--- Problem ---
Only the text of the records below belongs in the answer, copied exactly, with pictures omitted.

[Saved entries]
++++++++++++++++++++

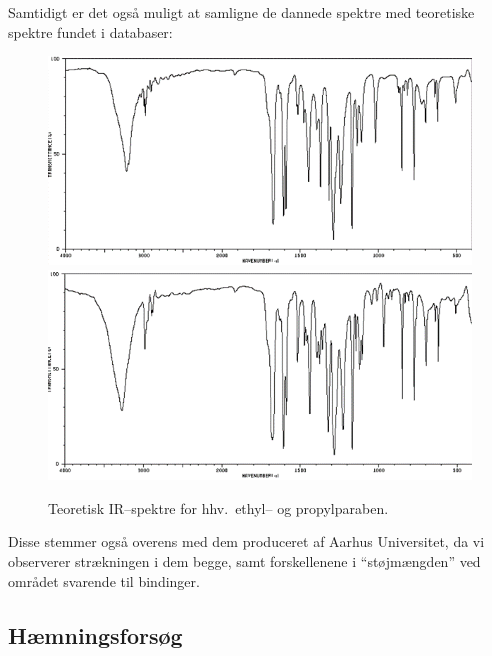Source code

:     Samtidigt er det også muligt at samligne de dannede spektre med teoretiske spektre fundet i databaser:
    \begin{figure}[H]
        \includegraphics[width=.48\linewidth]{billeder/irethyl}
        \includegraphics[width=.48\linewidth]{billeder/irpropyl}
        \caption{Teoretisk IR--spektre for hhv.\ ethyl-- og propylparaben.}
    \end{figure}
    Disse stemmer også overens med dem produceret af Aarhus Universitet, da vi observerer  strækningen i dem begge, samt forskellenene i ``støjmængden'' ved området svarende til  bindinger.

    \subsection{Hæmningsforsøg}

++++++++++++++++++++

--- Exercise output ---
Source code

:     Samtidigt er det også muligt at samligne de dannede spektre med teoretiske spektre fundet i databaser:
    \begin{figure}[H]
        \includegraphics[width=.48\linewidth]{billeder/irethyl}
        \includegraphics[width=.48\linewidth]{billeder/irpropyl}
        \caption{Teoretisk IR--spektre for hhv.\ ethyl-- og propylparaben.}
    \end{figure}
    Disse stemmer også overens med dem produceret af Aarhus Universitet, da vi observerer  strækningen i dem begge, samt forskellenene i ``støjmængden'' ved området svarende til  bindinger.

    \subsection{Hæmningsforsøg}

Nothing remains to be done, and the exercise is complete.